Так он и лежал в одном ботинке на кровати, так он и кричал: «Не хочу больше здесь жить! Лежать не хочу, стоять, сидеть! Есть не хочу! Работать-то уж и тем более! В гости не хочу ходить! Надоело все, оскомину набило! Одно и то же, одно и то же…» А ему надо было всего-то навсего надеть второй носок и поверх свой старый ботинок и отправиться в гости к Пуринштейну, чтобы продолжить разговор о структуре, о том, как вставляться в структуру, как находить в ней пустые места и незаметно прорастать оттуда кристаллами, транслирующими порядок своей и только своей индивидуальности. И вдруг – бац! – истерика, ни с того, ни с сего.
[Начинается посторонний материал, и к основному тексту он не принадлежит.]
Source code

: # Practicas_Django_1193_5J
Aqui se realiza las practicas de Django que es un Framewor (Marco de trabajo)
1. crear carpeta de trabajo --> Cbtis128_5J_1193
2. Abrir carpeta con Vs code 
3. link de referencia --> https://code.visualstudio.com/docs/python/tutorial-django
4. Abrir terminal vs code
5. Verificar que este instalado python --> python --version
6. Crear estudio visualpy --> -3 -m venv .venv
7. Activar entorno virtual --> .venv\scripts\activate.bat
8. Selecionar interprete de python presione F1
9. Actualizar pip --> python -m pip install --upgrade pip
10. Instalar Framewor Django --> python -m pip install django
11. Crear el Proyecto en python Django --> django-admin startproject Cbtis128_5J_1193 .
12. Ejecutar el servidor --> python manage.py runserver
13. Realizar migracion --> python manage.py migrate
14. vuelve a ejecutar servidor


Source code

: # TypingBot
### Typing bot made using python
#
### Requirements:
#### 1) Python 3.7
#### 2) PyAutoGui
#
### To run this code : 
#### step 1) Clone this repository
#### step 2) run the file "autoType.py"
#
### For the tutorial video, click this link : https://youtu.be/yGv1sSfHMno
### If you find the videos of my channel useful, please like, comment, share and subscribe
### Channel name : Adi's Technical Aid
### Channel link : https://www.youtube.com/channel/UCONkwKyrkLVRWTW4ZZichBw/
Вдруг – бац! – видение, что все одно и то же, годами, несмотря на капитализм, на интернет, на пятьсот каналов телевидения, одно и то же, и все такое же тягучее, тяжелое, однообразное, вроде бы вот что-то новое и вдруг сразу же и устаревает, и чем новей, тем быстрее устаревает падла, становится старомодным и банальным, как постмодернизм. Олег Гаврилович посмотрел на еще одну причуду двадцать первого века – бесшумную японскую кофемолку, подаренную на Новый год Пуринштейном, и вдруг понял: «Да потому что люди все те же – голова, две руки, подмышки, прыщи… и по-прежнему жужжат и жужжат об одном и том же, только на новый лад, все по-прежнему сравнивают, кто как живет, и если кому лучше, так это значит хуже, а если кому хуже, так это значит лучше, себе, разумеется». И тогда уже Олег Гаврилович завопил во весь голос: «Не хочу больше тут, в этой жизни жить! Остопиздело все! Пошло все на хуй! Зачем я родился? Еб вашу мать!» И вдруг что-то как ослепило изнутри, что-то как подуло через него, через Олега Гавриловича. Повеяло чем-то холодным таким, если не сказать, ледяным.

«А УМЕРЕТЬ ТУТ ХОЧЕШЬ?» – вот как повеяло вдруг через Олега Гавриловича.

«Блядь, вот это мысль!.. Хочу ли я смерти? Мда-с… Смерти… Вот тут… на этой своей кроватке… в одном ботинке… с мыслями о Пуринштейне…» Он замер, а потом медленно и яростно замычал, мотая головой из стороны в сторону и ударяя щеками по звенящей накрахмаленной простыне.

«А КАК ХОЧЕШЬ?» – поддуло все то же, ледяное.

Олег Гаврилович замер, задумался: «Как? Ну… чисто теоретически, конечно, только чисто теоретически…»

«НАПРИМЕР. ЧТОБЫ МАШИНОЙ СБИЛО, ХОЧЕШЬ? ВОТ ТАК ВОТ ПОШЕЛ В ОДИН МУДАЦКИЙ МАГАЗИН ЗА СВОИМ МУДАЦКИМ ХЛЕБОМ, ЗА СВОИМ БЛЯДСКИМ МОЛОКОМ И – ХУЯК БАМПЕРОМ ПОД КОЛЕНКИ. ВЪЕБЕНИТЬСЯ В ВЕТРОВОЕ СТЕКЛО, ЧЕРЕЗ КРЫШУ, НА ХУЙ, ВЗВИТЬСЯ ВВЕРХ ФАЛДАМИ И… ЕБНУТЬСЯ, БЛЯДЬ, ТАК ВНИЗ ГОЛОВОЙ ОБ АСФАЛЬТ, ВХУЯЧИТЬСЯ, БЛЯДЬ… ХОЧЕШЬ?!»